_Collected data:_
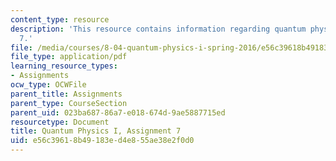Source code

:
 ```yaml
---
content_type: resource
description: 'This resource contains information regarding quantum physics: Assignment
  7.'
file: /media/courses/8-04-quantum-physics-i-spring-2016/e56c39618b49183ed4e855ae38e2f0d0_MIT8_04S16_ps7_2016.pdf
file_type: application/pdf
learning_resource_types:
- Assignments
ocw_type: OCWFile
parent_title: Assignments
parent_type: CourseSection
parent_uid: 023ba687-86a7-e018-674d-9ae5887715ed
resourcetype: Document
title: Quantum Physics I, Assignment 7
uid: e56c3961-8b49-183e-d4e8-55ae38e2f0d0
---
```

_Exercise aim:_ All that is needed is the data above, repeated exactly, without the pictures.

_Result of this exercise:_
Source code

:
 ```yaml
---
content_type: resource
description: 'This resource contains information regarding quantum physics: Assignment
  7.'
file: /media/courses/8-04-quantum-physics-i-spring-2016/e56c39618b49183ed4e855ae38e2f0d0_MIT8_04S16_ps7_2016.pdf
file_type: application/pdf
learning_resource_types:
- Assignments
ocw_type: OCWFile
parent_title: Assignments
parent_type: CourseSection
parent_uid: 023ba687-86a7-e018-674d-9ae5887715ed
resourcetype: Document
title: Quantum Physics I, Assignment 7
uid: e56c3961-8b49-183e-d4e8-55ae38e2f0d0
---
```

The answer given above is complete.